### Records to process

▶

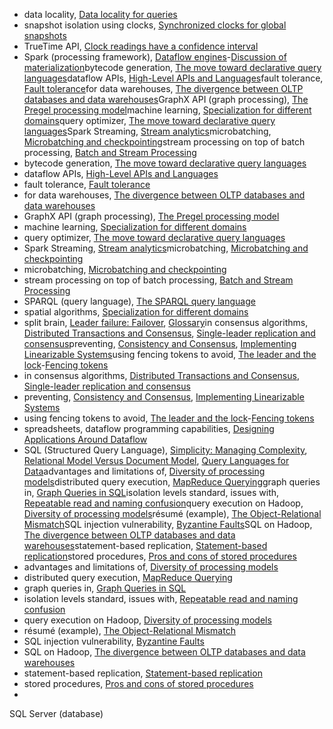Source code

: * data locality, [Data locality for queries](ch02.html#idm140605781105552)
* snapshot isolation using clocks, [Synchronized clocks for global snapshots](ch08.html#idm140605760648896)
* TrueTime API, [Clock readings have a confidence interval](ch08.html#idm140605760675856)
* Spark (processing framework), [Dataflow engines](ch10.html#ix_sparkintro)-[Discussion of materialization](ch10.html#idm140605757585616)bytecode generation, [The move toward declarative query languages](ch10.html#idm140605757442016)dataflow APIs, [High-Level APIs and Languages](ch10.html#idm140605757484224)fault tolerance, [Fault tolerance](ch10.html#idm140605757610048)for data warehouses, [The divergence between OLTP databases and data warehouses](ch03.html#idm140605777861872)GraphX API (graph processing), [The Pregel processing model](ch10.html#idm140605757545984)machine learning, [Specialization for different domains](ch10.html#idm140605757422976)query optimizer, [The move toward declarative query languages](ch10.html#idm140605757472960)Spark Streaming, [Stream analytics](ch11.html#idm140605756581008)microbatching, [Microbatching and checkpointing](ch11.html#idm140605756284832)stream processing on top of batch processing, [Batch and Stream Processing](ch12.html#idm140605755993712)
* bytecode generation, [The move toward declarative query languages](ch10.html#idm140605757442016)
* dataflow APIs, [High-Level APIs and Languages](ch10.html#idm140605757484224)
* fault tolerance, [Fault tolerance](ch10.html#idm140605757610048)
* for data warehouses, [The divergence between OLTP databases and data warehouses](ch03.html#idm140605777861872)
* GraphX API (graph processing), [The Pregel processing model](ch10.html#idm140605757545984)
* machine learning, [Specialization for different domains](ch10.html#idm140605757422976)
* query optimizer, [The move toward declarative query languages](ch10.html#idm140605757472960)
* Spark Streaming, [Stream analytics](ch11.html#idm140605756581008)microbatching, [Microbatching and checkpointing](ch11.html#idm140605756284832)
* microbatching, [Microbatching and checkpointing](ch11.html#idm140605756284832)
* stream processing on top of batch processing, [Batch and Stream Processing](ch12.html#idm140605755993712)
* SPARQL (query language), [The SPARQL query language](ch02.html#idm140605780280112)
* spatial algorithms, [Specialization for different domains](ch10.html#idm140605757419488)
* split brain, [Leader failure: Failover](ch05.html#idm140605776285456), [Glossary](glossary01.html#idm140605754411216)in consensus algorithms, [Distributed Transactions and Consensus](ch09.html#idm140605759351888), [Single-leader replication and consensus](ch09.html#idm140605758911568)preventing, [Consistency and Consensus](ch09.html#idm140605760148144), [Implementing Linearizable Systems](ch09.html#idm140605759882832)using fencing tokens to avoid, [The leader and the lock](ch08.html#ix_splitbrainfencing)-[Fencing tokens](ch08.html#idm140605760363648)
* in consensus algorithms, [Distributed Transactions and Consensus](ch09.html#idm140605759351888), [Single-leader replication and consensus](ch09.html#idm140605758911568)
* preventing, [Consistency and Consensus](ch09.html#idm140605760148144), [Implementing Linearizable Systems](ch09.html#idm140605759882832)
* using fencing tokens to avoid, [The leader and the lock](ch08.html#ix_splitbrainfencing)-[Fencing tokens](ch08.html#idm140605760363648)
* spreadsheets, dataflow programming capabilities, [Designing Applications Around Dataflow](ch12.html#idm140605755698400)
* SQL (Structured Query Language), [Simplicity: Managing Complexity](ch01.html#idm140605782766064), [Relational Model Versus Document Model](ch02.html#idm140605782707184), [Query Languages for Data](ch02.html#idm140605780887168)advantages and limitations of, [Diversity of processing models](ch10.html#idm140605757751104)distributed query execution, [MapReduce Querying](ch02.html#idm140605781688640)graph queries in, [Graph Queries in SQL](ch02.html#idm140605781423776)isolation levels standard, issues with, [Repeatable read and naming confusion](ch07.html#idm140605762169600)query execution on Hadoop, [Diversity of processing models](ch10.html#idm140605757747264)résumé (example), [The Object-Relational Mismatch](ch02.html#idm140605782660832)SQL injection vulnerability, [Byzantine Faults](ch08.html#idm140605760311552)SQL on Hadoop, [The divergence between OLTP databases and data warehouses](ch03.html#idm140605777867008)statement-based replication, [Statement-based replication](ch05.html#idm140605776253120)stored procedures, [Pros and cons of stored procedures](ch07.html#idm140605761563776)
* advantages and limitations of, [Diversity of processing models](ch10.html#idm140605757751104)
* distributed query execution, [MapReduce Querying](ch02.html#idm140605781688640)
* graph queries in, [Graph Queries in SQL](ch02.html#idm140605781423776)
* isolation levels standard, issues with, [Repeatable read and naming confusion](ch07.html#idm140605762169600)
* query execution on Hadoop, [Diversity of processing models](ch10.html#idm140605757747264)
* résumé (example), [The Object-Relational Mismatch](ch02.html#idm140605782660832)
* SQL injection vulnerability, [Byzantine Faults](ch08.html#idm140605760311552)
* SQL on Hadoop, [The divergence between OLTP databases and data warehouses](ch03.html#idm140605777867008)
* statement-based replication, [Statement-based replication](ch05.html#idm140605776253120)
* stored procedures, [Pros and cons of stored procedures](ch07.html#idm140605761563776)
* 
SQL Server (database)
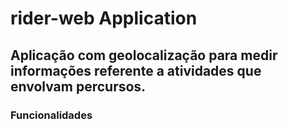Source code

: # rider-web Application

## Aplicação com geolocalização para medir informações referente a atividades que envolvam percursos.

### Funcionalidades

◀
▶

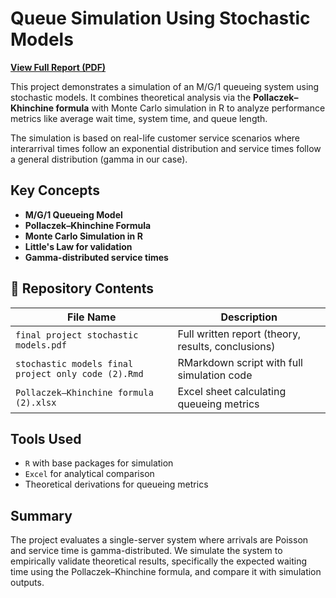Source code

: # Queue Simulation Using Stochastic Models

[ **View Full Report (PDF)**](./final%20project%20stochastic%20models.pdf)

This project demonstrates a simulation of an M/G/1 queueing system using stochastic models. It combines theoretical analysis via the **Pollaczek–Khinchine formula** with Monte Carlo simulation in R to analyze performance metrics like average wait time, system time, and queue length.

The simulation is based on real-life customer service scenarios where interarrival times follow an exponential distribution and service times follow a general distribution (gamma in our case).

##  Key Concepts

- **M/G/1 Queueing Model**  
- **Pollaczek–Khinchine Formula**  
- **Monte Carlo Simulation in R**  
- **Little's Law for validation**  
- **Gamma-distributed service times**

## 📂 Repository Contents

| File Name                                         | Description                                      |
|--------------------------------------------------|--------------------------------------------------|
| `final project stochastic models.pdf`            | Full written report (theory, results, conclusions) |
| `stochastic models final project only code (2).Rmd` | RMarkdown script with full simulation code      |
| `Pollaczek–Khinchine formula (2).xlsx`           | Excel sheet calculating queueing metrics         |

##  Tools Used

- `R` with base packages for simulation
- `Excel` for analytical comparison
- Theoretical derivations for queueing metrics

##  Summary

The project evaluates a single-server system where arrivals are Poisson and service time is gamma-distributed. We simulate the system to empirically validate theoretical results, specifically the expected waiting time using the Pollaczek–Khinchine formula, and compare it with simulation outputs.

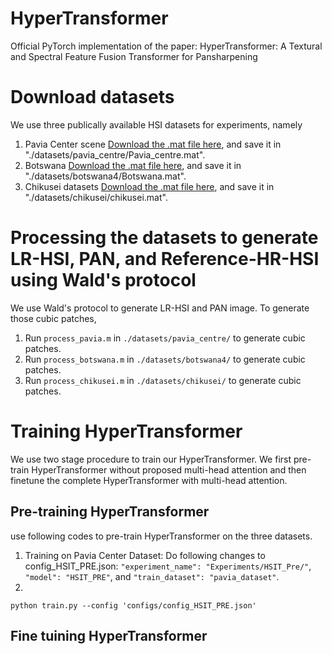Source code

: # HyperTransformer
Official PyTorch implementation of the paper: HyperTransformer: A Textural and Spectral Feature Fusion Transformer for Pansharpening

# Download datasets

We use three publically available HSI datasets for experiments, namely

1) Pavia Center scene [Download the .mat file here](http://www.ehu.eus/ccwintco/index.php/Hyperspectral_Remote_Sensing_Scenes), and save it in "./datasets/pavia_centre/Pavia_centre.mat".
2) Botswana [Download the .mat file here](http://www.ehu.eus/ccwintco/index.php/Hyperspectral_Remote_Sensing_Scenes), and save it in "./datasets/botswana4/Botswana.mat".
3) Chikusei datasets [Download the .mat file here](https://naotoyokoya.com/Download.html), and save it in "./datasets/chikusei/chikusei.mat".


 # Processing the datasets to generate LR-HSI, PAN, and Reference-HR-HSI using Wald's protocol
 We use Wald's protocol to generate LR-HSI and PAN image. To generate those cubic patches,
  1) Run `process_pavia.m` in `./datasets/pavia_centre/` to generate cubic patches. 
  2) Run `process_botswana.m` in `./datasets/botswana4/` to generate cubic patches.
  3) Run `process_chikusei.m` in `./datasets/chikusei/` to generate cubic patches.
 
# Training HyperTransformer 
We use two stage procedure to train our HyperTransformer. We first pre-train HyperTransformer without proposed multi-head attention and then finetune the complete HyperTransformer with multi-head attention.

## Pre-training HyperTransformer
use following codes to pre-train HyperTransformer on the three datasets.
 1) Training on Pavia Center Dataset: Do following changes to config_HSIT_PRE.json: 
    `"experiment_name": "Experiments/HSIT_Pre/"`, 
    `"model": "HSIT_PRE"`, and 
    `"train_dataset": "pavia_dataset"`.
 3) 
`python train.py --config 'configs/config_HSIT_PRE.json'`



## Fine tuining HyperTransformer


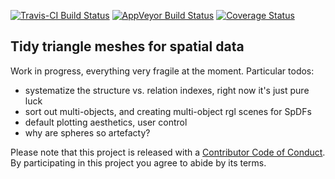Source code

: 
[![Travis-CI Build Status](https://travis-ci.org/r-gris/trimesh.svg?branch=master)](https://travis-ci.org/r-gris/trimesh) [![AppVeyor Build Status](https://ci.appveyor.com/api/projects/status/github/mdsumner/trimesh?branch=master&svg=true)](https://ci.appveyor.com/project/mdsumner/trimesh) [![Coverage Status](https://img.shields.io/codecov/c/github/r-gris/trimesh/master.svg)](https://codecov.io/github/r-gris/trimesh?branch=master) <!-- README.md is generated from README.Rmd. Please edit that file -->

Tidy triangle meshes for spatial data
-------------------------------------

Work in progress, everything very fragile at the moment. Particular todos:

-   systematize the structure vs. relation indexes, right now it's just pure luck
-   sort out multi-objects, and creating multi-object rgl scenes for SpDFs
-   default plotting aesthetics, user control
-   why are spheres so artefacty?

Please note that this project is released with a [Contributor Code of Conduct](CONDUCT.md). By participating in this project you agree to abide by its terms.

◀
▶

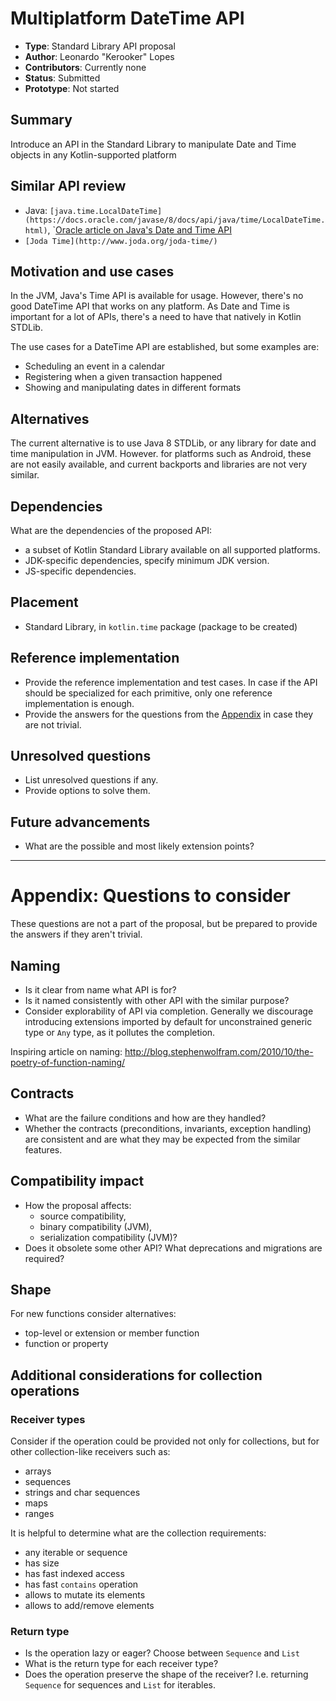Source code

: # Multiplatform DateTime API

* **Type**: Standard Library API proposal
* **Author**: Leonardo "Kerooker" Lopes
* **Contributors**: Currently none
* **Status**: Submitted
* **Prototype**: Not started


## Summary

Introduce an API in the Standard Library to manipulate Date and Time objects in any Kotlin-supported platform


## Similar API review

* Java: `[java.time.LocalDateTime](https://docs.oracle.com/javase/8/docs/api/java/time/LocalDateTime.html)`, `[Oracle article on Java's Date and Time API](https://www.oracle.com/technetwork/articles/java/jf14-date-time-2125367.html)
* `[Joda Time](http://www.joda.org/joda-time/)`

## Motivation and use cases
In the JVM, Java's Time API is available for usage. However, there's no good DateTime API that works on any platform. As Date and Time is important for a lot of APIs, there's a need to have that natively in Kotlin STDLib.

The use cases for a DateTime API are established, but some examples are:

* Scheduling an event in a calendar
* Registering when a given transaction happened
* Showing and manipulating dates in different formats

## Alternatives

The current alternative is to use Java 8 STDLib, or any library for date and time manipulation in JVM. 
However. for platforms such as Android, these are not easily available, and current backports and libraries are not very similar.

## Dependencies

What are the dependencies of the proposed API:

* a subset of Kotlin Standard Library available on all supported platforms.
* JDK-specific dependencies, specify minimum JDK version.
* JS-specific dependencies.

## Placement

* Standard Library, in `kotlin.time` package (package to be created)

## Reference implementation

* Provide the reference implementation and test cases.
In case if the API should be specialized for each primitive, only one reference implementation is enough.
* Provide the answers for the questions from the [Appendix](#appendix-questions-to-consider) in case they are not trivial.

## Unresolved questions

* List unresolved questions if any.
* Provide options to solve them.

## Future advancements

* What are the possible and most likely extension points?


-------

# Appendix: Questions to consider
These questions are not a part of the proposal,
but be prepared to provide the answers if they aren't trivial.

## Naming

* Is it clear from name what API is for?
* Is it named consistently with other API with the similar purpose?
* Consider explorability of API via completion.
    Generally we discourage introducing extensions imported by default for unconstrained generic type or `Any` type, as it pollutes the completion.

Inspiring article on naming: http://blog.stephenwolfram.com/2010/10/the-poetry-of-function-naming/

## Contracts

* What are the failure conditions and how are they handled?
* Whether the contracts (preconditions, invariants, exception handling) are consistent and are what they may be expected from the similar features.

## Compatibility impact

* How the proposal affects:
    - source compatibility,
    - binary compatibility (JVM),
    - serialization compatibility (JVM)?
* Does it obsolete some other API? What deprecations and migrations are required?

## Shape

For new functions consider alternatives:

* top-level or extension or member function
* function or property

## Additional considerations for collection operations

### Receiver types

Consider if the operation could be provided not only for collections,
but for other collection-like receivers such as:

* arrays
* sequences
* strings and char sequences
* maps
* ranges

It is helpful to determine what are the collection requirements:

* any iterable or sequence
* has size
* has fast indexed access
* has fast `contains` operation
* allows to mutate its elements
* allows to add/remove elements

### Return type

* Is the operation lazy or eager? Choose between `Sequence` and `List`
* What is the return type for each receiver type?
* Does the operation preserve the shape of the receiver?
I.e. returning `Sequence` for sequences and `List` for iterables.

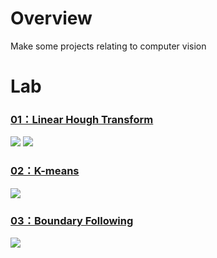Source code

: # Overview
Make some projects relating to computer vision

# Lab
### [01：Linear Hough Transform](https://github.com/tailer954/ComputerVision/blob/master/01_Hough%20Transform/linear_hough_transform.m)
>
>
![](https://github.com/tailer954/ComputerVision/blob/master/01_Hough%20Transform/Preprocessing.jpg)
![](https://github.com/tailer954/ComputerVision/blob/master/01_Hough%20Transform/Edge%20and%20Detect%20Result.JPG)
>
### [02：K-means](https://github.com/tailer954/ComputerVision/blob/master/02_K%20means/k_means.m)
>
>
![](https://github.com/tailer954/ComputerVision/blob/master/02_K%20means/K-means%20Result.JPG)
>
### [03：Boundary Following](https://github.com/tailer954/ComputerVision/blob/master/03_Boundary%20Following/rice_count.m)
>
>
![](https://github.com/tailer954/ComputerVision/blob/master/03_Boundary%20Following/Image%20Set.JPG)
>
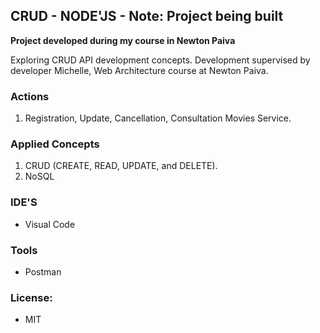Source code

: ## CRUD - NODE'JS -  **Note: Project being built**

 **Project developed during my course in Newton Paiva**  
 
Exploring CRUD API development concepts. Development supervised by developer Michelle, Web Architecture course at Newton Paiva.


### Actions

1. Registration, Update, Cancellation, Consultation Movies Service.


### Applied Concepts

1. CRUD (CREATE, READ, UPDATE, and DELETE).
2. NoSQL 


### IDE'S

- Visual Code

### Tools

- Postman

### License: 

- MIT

◀

### What is expected
Go through the records above line by line and say how many lines include "have", giving only that number.

### Solution to this exercise
2